STUDY MATERIAL

========================================================================

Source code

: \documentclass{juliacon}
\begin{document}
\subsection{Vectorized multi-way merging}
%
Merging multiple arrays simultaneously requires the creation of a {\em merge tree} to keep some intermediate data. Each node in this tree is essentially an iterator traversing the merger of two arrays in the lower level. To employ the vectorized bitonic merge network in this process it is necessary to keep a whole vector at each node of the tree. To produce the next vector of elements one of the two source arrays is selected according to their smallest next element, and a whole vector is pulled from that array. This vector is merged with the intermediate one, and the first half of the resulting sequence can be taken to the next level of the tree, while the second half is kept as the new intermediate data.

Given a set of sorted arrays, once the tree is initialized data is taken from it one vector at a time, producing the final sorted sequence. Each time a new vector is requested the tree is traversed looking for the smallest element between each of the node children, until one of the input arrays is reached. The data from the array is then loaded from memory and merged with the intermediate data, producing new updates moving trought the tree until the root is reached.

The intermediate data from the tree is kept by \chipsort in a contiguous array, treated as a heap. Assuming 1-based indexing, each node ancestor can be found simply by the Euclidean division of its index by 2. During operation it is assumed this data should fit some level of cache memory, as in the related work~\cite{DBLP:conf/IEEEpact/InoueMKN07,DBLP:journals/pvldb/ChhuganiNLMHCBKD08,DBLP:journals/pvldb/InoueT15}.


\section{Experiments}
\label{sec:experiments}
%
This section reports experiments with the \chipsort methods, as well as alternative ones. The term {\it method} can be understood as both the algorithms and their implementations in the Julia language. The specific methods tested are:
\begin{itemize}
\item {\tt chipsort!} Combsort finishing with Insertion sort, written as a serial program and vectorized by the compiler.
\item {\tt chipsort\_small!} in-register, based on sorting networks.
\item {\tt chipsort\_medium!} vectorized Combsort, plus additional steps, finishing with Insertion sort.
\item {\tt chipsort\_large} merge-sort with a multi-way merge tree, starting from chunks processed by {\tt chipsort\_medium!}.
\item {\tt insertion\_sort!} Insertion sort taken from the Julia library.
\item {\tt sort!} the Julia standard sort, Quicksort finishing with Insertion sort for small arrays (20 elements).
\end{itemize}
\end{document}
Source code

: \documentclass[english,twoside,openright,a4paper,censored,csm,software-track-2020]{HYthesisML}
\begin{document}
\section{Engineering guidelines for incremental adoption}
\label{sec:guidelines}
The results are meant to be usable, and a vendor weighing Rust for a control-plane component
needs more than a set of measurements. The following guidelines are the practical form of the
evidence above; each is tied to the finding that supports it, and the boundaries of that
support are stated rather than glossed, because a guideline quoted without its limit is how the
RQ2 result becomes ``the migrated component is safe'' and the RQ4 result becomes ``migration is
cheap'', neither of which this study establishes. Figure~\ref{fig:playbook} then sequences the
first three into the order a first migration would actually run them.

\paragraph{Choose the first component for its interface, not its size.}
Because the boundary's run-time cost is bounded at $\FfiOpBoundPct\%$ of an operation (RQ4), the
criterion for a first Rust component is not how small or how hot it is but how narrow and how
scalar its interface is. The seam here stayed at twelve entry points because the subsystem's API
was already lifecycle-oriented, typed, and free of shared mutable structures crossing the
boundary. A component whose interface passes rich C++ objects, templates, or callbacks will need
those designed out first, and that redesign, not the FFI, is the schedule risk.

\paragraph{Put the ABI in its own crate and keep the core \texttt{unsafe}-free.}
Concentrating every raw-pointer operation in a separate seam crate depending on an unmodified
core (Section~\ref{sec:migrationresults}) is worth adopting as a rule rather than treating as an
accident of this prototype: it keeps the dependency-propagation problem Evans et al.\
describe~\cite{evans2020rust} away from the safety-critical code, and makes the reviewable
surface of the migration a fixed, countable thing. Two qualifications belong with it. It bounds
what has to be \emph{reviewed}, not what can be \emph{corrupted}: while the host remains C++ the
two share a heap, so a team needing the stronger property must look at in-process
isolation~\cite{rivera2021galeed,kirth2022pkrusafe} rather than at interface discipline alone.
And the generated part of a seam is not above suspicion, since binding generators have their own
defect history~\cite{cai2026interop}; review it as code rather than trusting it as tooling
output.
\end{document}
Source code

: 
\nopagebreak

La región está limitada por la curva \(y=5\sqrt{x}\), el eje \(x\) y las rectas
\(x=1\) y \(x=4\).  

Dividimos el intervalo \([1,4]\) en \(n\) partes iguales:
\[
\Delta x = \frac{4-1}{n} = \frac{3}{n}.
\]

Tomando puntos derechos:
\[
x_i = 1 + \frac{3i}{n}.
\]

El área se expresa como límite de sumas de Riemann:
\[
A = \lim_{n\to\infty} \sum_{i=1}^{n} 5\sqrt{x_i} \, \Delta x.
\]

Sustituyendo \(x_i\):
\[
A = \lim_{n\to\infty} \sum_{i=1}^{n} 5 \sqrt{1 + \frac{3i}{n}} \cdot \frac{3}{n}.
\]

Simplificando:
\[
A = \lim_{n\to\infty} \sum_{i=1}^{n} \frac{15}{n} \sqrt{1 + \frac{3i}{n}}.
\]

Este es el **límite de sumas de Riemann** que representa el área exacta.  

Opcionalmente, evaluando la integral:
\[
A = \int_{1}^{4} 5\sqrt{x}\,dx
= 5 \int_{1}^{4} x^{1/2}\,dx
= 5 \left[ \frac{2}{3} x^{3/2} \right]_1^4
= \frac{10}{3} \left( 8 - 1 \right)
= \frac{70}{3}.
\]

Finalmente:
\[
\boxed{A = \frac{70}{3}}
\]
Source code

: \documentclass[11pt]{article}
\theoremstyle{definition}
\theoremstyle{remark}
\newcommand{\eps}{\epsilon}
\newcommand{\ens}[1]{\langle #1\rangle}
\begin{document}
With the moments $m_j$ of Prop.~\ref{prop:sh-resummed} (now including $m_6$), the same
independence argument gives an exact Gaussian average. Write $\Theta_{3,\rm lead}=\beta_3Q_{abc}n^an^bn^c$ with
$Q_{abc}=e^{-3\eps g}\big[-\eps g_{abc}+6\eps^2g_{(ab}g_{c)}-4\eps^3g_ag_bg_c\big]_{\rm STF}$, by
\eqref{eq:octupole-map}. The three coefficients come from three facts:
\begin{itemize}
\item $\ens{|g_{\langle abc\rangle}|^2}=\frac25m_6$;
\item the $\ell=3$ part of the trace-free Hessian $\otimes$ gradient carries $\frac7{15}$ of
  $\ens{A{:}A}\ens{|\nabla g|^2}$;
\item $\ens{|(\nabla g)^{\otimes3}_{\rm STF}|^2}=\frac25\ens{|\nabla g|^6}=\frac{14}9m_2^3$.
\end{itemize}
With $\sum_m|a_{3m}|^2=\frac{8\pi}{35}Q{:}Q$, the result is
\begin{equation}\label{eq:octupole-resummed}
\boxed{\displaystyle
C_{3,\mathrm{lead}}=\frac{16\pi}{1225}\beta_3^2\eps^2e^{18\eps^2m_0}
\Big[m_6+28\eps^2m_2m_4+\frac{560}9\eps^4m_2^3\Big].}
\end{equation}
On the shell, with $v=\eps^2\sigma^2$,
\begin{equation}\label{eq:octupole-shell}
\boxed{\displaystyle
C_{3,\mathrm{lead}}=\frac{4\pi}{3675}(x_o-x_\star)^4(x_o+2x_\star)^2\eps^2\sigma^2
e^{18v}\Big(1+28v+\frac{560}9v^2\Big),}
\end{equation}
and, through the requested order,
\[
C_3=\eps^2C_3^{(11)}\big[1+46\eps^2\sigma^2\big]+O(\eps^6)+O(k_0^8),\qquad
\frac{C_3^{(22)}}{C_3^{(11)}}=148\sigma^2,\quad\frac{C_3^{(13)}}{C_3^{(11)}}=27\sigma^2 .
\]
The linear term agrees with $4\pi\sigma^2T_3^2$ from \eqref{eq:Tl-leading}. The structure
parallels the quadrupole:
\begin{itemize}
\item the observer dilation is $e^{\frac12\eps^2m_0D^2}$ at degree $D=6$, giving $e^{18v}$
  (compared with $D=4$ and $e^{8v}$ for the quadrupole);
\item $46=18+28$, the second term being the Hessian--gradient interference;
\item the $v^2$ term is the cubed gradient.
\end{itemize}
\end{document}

========================================================================

ASSIGNED TASK
Write out, from the lines above, only those from the line with "accident of this" to the line with "independence argument gives", exactly as given, including the first and the last.

SOLVED EXERCISE
accident of this prototype: it keeps the dependency-propagation problem Evans et al.\
describe~\cite{evans2020rust} away from the safety-critical code, and makes the reviewable
surface of the migration a fixed, countable thing. Two qualifications belong with it. It bounds
what has to be \emph{reviewed}, not what can be \emph{corrupted}: while the host remains C++ the
two share a heap, so a team needing the stronger property must look at in-process
isolation~\cite{rivera2021galeed,kirth2022pkrusafe} rather than at interface discipline alone.
And the generated part of a seam is not above suspicion, since binding generators have their own
defect history~\cite{cai2026interop}; review it as code rather than trusting it as tooling
output.
\end{document}
Source code

: 
\nopagebreak

La región está limitada por la curva \(y=5\sqrt{x}\), el eje \(x\) y las rectas
\(x=1\) y \(x=4\).  

Dividimos el intervalo \([1,4]\) en \(n\) partes iguales:
\[
\Delta x = \frac{4-1}{n} = \frac{3}{n}.
\]

Tomando puntos derechos:
\[
x_i = 1 + \frac{3i}{n}.
\]

El área se expresa como límite de sumas de Riemann:
\[
A = \lim_{n\to\infty} \sum_{i=1}^{n} 5\sqrt{x_i} \, \Delta x.
\]

Sustituyendo \(x_i\):
\[
A = \lim_{n\to\infty} \sum_{i=1}^{n} 5 \sqrt{1 + \frac{3i}{n}} \cdot \frac{3}{n}.
\]

Simplificando:
\[
A = \lim_{n\to\infty} \sum_{i=1}^{n} \frac{15}{n} \sqrt{1 + \frac{3i}{n}}.
\]

Este es el **límite de sumas de Riemann** que representa el área exacta.  

Opcionalmente, evaluando la integral:
\[
A = \int_{1}^{4} 5\sqrt{x}\,dx
= 5 \int_{1}^{4} x^{1/2}\,dx
= 5 \left[ \frac{2}{3} x^{3/2} \right]_1^4
= \frac{10}{3} \left( 8 - 1 \right)
= \frac{70}{3}.
\]

Finalmente:
\[
\boxed{A = \frac{70}{3}}
\]
Source code

: \documentclass[11pt]{article}
\theoremstyle{definition}
\theoremstyle{remark}
\newcommand{\eps}{\epsilon}
\newcommand{\ens}[1]{\langle #1\rangle}
\begin{document}
With the moments $m_j$ of Prop.~\ref{prop:sh-resummed} (now including $m_6$), the same
independence argument gives an exact Gaussian average. Write $\Theta_{3,\rm lead}=\beta_3Q_{abc}n^an^bn^c$ with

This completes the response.